EXERCISE INSTRUCTIONS>
Transcribe the whole listing below. Pictures do not go in the copy.

DATA RECORDS>
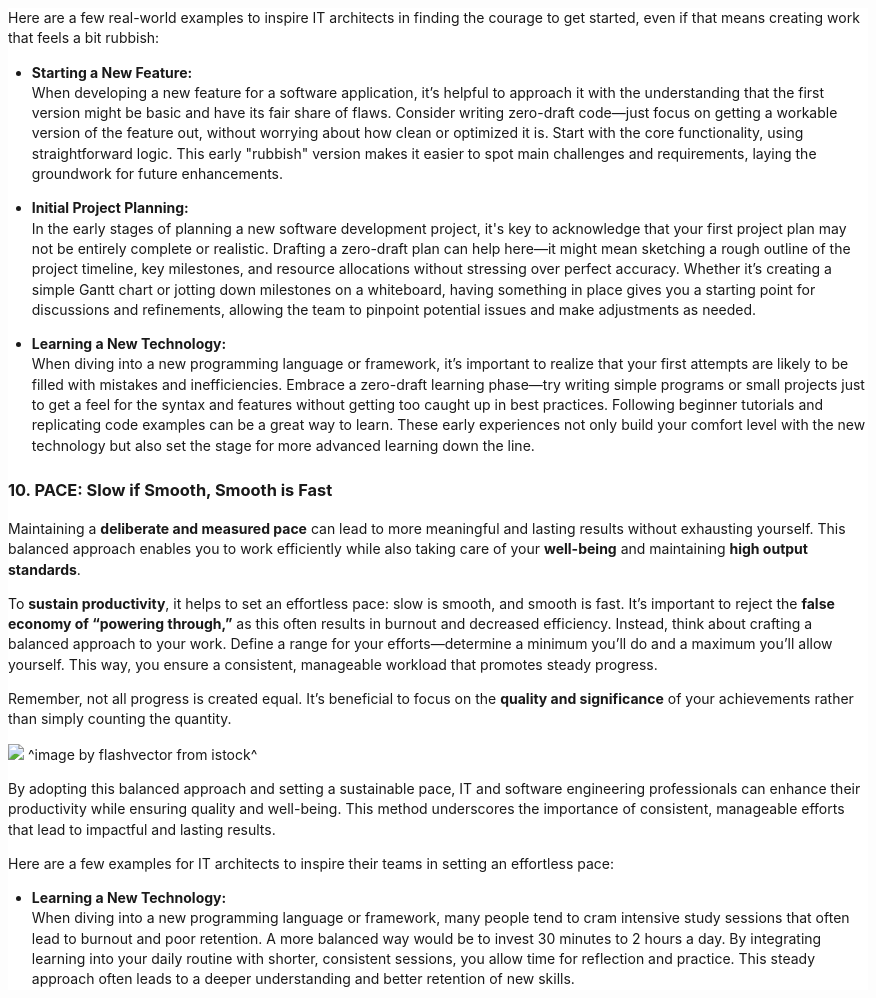 Here are a few real-world examples to inspire IT architects in finding the courage to get started, even if that means creating work that feels a bit rubbish:

* **Starting a New Feature:**  
When developing a new feature for a software application, it’s helpful to approach it with the understanding that the first version might be basic and have its fair share of flaws. Consider writing zero-draft code—just focus on getting a workable version of the feature out, without worrying about how clean or optimized it is. Start with the core functionality, using straightforward logic. This early "rubbish" version makes it easier to spot main challenges and requirements, laying the groundwork for future enhancements.

* **Initial Project Planning:**  
In the early stages of planning a new software development project, it's key to acknowledge that your first project plan may not be entirely complete or realistic. Drafting a zero-draft plan can help here—it might mean sketching a rough outline of the project timeline, key milestones, and resource allocations without stressing over perfect accuracy. Whether it’s creating a simple Gantt chart or jotting down milestones on a whiteboard, having something in place gives you a starting point for discussions and refinements, allowing the team to pinpoint potential issues and make adjustments as needed.

* **Learning a New Technology:**  
When diving into a new programming language or framework, it’s important to realize that your first attempts are likely to be filled with mistakes and inefficiencies. Embrace a zero-draft learning phase—try writing simple programs or small projects just to get a feel for the syntax and features without getting too caught up in best practices. Following beginner tutorials and replicating code examples can be a great way to learn. These early experiences not only build your comfort level with the new technology but also set the stage for more advanced learning down the line.

### 10. PACE: Slow if Smooth, Smooth is Fast

Maintaining a **deliberate and measured pace** can lead to more meaningful and lasting results without exhausting yourself. This balanced approach enables you to work efficiently while also taking care of your **well-being** and maintaining **high output standards**.

To **sustain productivity**, it helps to set an effortless pace: slow is smooth, and smooth is fast. It’s important to reject the **false economy of “powering through,”** as this often results in burnout and decreased efficiency. Instead, think about crafting a balanced approach to your work. Define a range for your efforts—determine a minimum you’ll do and a maximum you’ll allow yourself. This way, you ensure a consistent, manageable workload that promotes steady progress. 

Remember, not all progress is created equal. It’s beneficial to focus on the **quality and significance** of your achievements rather than simply counting the quantity. 

![](assets/images/istock/iStock-2038048731.jpg)
^image by flashvector from istock^

By adopting this balanced approach and setting a sustainable pace, IT and software engineering professionals can enhance their productivity while ensuring quality and well-being. This method underscores the importance of consistent, manageable efforts that lead to impactful and lasting results.

Here are a few examples for IT architects to inspire their teams in setting an effortless pace:

* **Learning a New Technology:**  
When diving into a new programming language or framework, many people tend to cram intensive study sessions that often lead to burnout and poor retention. A more balanced way would be to invest 30 minutes to 2 hours a day. By integrating learning into your daily routine with shorter, consistent sessions, you allow time for reflection and practice. This steady approach often leads to a deeper understanding and better retention of new skills.
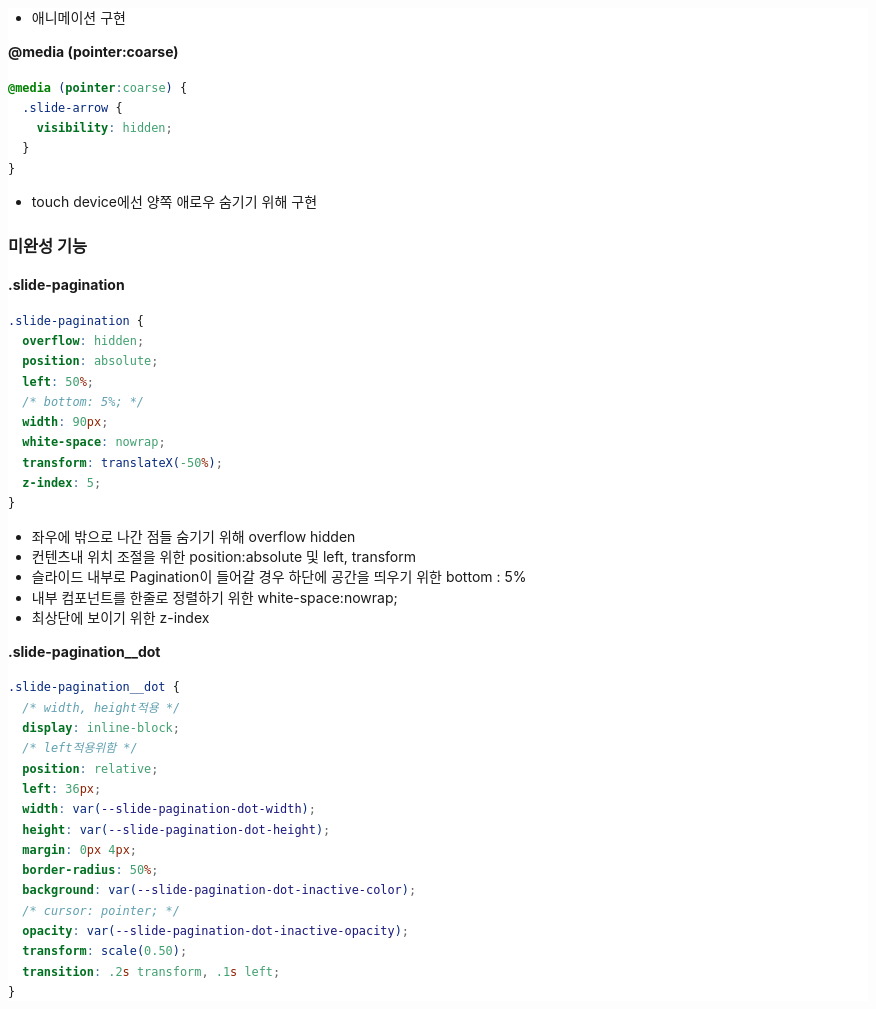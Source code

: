 - 애니메이션 구현

**@media (pointer:coarse)**

```css
@media (pointer:coarse) {
  .slide-arrow {
    visibility: hidden;
  }
}
```

- touch device에선 양쪽 애로우 숨기기 위해 구현



### 미완성 기능

**.slide-pagination**

```css
.slide-pagination {
  overflow: hidden;
  position: absolute;
  left: 50%;
  /* bottom: 5%; */
  width: 90px;
  white-space: nowrap;
  transform: translateX(-50%);
  z-index: 5;
}
```

- 좌우에 밖으로 나간 점들 숨기기 위해 overflow hidden
- 컨텐츠내 위치 조절을 위한 position:absolute 및 left, transform
- 슬라이드 내부로 Pagination이 들어갈 경우 하단에 공간을 띄우기 위한 bottom : 5%
- 내부 컴포넌트를 한줄로 정렬하기 위한 white-space:nowrap;
- 최상단에 보이기 위한 z-index

**.slide-pagination__dot**

```css
.slide-pagination__dot {
  /* width, height적용 */
  display: inline-block;
  /* left적용위함 */
  position: relative;
  left: 36px;
  width: var(--slide-pagination-dot-width);
  height: var(--slide-pagination-dot-height);
  margin: 0px 4px;
  border-radius: 50%;
  background: var(--slide-pagination-dot-inactive-color);
  /* cursor: pointer; */
  opacity: var(--slide-pagination-dot-inactive-opacity);
  transform: scale(0.50);
  transition: .2s transform, .1s left;
}
```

ANSWER TO THIS EXERCISE>
 Here are a few real-world examples to inspire IT architects in finding the courage to get started, even if that means creating work that feels a bit rubbish:

* **Starting a New Feature:**  
When developing a new feature for a software application, it’s helpful to approach it with the understanding that the first version might be basic and have its fair share of flaws. Consider writing zero-draft code—just focus on getting a workable version of the feature out, without worrying about how clean or optimized it is. Start with the core functionality, using straightforward logic. This early "rubbish" version makes it easier to spot main challenges and requirements, laying the groundwork for future enhancements.

* **Initial Project Planning:**  
In the early stages of planning a new software development project, it's key to acknowledge that your first project plan may not be entirely complete or realistic. Drafting a zero-draft plan can help here—it might mean sketching a rough outline of the project timeline, key milestones, and resource allocations without stressing over perfect accuracy. Whether it’s creating a simple Gantt chart or jotting down milestones on a whiteboard, having something in place gives you a starting point for discussions and refinements, allowing the team to pinpoint potential issues and make adjustments as needed.

* **Learning a New Technology:**  
When diving into a new programming language or framework, it’s important to realize that your first attempts are likely to be filled with mistakes and inefficiencies. Embrace a zero-draft learning phase—try writing simple programs or small projects just to get a feel for the syntax and features without getting too caught up in best practices. Following beginner tutorials and replicating code examples can be a great way to learn. These early experiences not only build your comfort level with the new technology but also set the stage for more advanced learning down the line.

### 10. PACE: Slow if Smooth, Smooth is Fast

Maintaining a **deliberate and measured pace** can lead to more meaningful and lasting results without exhausting yourself. This balanced approach enables you to work efficiently while also taking care of your **well-being** and maintaining **high output standards**.

To **sustain productivity**, it helps to set an effortless pace: slow is smooth, and smooth is fast. It’s important to reject the **false economy of “powering through,”** as this often results in burnout and decreased efficiency. Instead, think about crafting a balanced approach to your work. Define a range for your efforts—determine a minimum you’ll do and a maximum you’ll allow yourself. This way, you ensure a consistent, manageable workload that promotes steady progress. 

Remember, not all progress is created equal. It’s beneficial to focus on the **quality and significance** of your achievements rather than simply counting the quantity. 

![](assets/images/istock/iStock-2038048731.jpg)
^image by flashvector from istock^

By adopting this balanced approach and setting a sustainable pace, IT and software engineering professionals can enhance their productivity while ensuring quality and well-being. This method underscores the importance of consistent, manageable efforts that lead to impactful and lasting results.

Here are a few examples for IT architects to inspire their teams in setting an effortless pace:

* **Learning a New Technology:**  
When diving into a new programming language or framework, many people tend to cram intensive study sessions that often lead to burnout and poor retention. A more balanced way would be to invest 30 minutes to 2 hours a day. By integrating learning into your daily routine with shorter, consistent sessions, you allow time for reflection and practice. This steady approach often leads to a deeper understanding and better retention of new skills.
Source code

: - 애니메이션 구현

**@media (pointer:coarse)**

```css
@media (pointer:coarse) {
  .slide-arrow {
    visibility: hidden;
  }
}
```

- touch device에선 양쪽 애로우 숨기기 위해 구현



### 미완성 기능

**.slide-pagination**

```css
.slide-pagination {
  overflow: hidden;
  position: absolute;
  left: 50%;
  /* bottom: 5%; */
  width: 90px;
  white-space: nowrap;
  transform: translateX(-50%);
  z-index: 5;
}
```

- 좌우에 밖으로 나간 점들 숨기기 위해 overflow hidden
- 컨텐츠내 위치 조절을 위한 position:absolute 및 left, transform
- 슬라이드 내부로 Pagination이 들어갈 경우 하단에 공간을 띄우기 위한 bottom : 5%
- 내부 컴포넌트를 한줄로 정렬하기 위한 white-space:nowrap;
- 최상단에 보이기 위한 z-index

**.slide-pagination__dot**

```css
.slide-pagination__dot {
  /* width, height적용 */
  display: inline-block;
  /* left적용위함 */
  position: relative;
  left: 36px;
  width: var(--slide-pagination-dot-width);
  height: var(--slide-pagination-dot-height);
  margin: 0px 4px;
  border-radius: 50%;
  background: var(--slide-pagination-dot-inactive-color);
  /* cursor: pointer; */
  opacity: var(--slide-pagination-dot-inactive-opacity);
  transform: scale(0.50);
  transition: .2s transform, .1s left;
}
```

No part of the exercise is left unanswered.